Finrod's expression was strange, but there was no disapproval evident. He was gazing at his brother as if his soul were too full for words, and then he bridged the distance before them, his arms locked around Glorfindel, and Legolas could see, under the fine tunic, the strength of it; a hard, sinewy grip.
“Glorfindel.” The name was a choked exhale of air – and love. They held one another, a meshing of emotions deep as pain, wide as the ages that had severed them. When they drew apart, their wrists were still locked. Finrod was smiling now, curious and wondering.
“I felt it,” he said. “I feel thee now. Power; more than I ever felt from the Valar.” A frown flickered in his eyes, one hand lifted, the palm cupping Glorfindel's cheek in a tender gesture. “Oh, Eru,” he murmured. “I have missed thee.”
“Thou couldst not come to me, I know,” Glorfindel answered the unspoken words.
“I went to plead for thee. I was not permitted to see thee.” The sudden, brilliant flash of rage heightened the similarities between them.
Similarities, and differences, Legolas thought, watching, his embarrassment forgotten. Finrod's hair had the same deep wave as his brother's, but it was the color of fresh churned cream, a gold tint overlaying near-whiteness. His eyes were Glorfindel's eyes, pure blue ice under gull-wing dark brows. Legolas saw the unmistakable Finwion profiles mirrored for a moment as Glorfindel turned to him.

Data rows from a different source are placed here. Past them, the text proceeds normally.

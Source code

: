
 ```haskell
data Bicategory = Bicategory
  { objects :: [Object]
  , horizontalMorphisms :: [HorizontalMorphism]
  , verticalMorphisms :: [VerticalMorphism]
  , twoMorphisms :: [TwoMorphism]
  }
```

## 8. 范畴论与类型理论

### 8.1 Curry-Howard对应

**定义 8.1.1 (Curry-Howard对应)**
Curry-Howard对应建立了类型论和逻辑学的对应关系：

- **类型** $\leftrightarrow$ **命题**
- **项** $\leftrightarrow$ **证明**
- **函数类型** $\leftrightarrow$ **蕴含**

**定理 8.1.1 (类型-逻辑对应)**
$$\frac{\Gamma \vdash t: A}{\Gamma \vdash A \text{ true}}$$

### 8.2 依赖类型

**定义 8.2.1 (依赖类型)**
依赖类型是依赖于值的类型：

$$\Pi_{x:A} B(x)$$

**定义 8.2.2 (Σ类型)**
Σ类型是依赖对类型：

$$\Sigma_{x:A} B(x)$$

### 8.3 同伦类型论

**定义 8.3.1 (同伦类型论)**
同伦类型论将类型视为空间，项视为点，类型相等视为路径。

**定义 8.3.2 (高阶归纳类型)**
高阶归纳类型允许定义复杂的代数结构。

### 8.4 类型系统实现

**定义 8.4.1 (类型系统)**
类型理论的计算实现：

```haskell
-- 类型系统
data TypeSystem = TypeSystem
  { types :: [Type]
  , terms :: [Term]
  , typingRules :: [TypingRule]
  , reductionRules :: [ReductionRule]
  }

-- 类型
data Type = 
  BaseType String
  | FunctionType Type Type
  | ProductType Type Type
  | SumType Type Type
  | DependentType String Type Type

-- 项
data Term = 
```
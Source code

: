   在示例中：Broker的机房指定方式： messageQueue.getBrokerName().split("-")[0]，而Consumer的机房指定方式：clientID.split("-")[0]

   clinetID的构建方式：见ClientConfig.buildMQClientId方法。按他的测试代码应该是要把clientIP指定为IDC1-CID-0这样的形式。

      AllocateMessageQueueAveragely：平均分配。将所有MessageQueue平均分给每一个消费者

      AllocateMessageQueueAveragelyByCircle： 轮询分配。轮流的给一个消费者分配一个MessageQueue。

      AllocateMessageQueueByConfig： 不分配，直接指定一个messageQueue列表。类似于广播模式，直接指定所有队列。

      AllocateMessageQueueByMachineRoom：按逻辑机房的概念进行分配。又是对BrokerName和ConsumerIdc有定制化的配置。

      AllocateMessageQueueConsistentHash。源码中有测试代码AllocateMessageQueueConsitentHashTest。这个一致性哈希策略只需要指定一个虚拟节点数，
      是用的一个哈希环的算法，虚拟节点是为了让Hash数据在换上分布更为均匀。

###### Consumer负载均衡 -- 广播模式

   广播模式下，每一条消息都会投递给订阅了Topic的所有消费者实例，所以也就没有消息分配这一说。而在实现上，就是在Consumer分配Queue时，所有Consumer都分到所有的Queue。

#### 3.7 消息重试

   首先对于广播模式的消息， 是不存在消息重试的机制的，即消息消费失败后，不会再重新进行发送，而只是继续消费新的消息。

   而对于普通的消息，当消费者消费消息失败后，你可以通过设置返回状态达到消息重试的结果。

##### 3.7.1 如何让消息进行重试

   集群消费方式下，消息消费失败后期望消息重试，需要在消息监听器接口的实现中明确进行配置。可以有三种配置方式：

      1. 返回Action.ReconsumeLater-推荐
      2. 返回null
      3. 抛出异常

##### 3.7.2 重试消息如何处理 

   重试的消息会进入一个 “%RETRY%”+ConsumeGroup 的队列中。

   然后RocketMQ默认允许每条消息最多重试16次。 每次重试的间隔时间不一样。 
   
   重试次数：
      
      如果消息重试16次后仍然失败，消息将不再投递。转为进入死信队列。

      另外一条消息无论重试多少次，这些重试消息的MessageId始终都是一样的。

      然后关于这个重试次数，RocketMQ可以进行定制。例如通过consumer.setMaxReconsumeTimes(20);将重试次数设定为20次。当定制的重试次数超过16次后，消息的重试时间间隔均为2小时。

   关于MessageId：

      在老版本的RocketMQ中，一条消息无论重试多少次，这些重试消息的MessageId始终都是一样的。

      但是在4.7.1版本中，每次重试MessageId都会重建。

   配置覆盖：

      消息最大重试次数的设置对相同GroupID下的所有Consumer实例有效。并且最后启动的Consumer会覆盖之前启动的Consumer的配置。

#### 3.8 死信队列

“Finrod, I would have thee meet Legolas Thranduilion, a prince of his people in Middle-earth.”
“Prince Finrod.” Legolas gathered his dignity to bow. “I am honored.”
He felt as if he was being read by those light-filled eyes, felt also, that his nakedness did not discomfit Finrod, that he looked far deeper than the flesh. Here was a legend, like Glorfindel, like Fëanor and his sons, like Fingolfin and Fingon and Gil-galad. Finrod had stood before Sauron in Tol-in-Gaurhoth and faced him, dueled with him not with weapon but the power of song – but the doom which lay upon the Noldor had come upon him in that ruined place, once as beautiful as he.
“Prince Legolas.” Finrod's clasp was firm and very strong. Legolas' thought that he had not been observed physically so much as spiritually was proved wrong at the next words. “I marvel, for thy face is one familiar to me; thou hast the look of Beleg Cúthalion. I saw him in Doriath when I visited our sister,” he elaborated with a glance at his brother.
“I saw him but twice,” Glorfindel responded. “When we searched for Aredhel, and a glimpse at the Dagor Nirnaeth Arnoediad. He was Legolas' great grandsire.”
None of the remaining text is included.